Starting at the first line of the records below, reproduce every line up to and including the line with "- Card in sidebar highlights", but leave out all pictures.
══════════
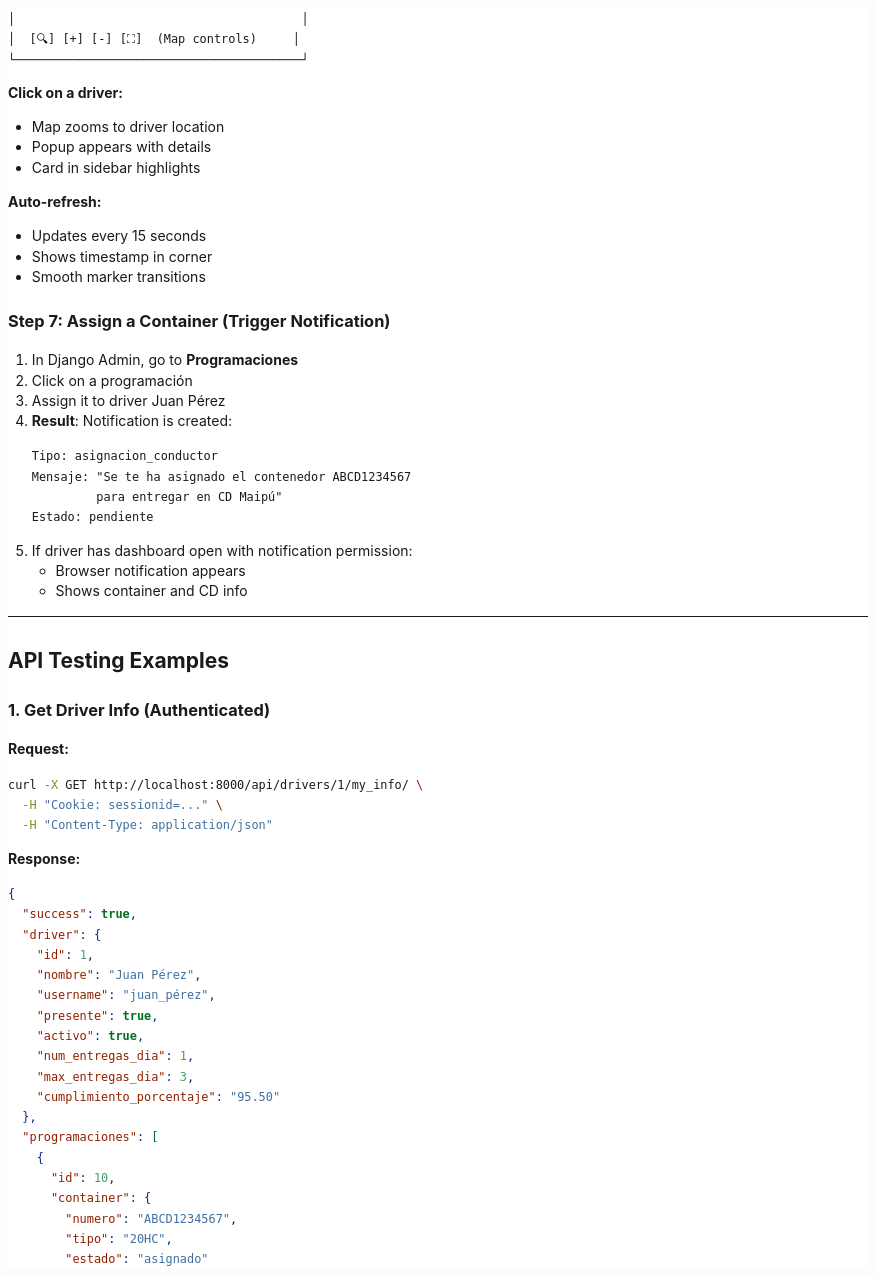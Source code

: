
 ```
│                                        │
│  [🔍] [+] [-] [⛶]  (Map controls)     │
└────────────────────────────────────────┘
```

**Click on a driver:**
- Map zooms to driver location
- Popup appears with details
- Card in sidebar highlights

**Auto-refresh:**
- Updates every 15 seconds
- Shows timestamp in corner
- Smooth marker transitions

### Step 7: Assign a Container (Trigger Notification)

1. In Django Admin, go to **Programaciones**
2. Click on a programación
3. Assign it to driver Juan Pérez
4. **Result**: Notification is created:
   ```
   Tipo: asignacion_conductor
   Mensaje: "Se te ha asignado el contenedor ABCD1234567 
            para entregar en CD Maipú"
   Estado: pendiente
   ```
5. If driver has dashboard open with notification permission:
   - Browser notification appears
   - Shows container and CD info

---

## API Testing Examples

### 1. Get Driver Info (Authenticated)

**Request:**
```bash
curl -X GET http://localhost:8000/api/drivers/1/my_info/ \
  -H "Cookie: sessionid=..." \
  -H "Content-Type: application/json"
```

**Response:**
```json
{
  "success": true,
  "driver": {
    "id": 1,
    "nombre": "Juan Pérez",
    "username": "juan_pérez",
    "presente": true,
    "activo": true,
    "num_entregas_dia": 1,
    "max_entregas_dia": 3,
    "cumplimiento_porcentaje": "95.50"
  },
  "programaciones": [
    {
      "id": 10,
      "container": {
        "numero": "ABCD1234567",
        "tipo": "20HC",
        "estado": "asignado"
```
══════════
▶ Task result
Source code

:
 ```
│                                        │
│  [🔍] [+] [-] [⛶]  (Map controls)     │
└────────────────────────────────────────┘
```

**Click on a driver:**
- Map zooms to driver location
- Popup appears with details
- Card in sidebar highlights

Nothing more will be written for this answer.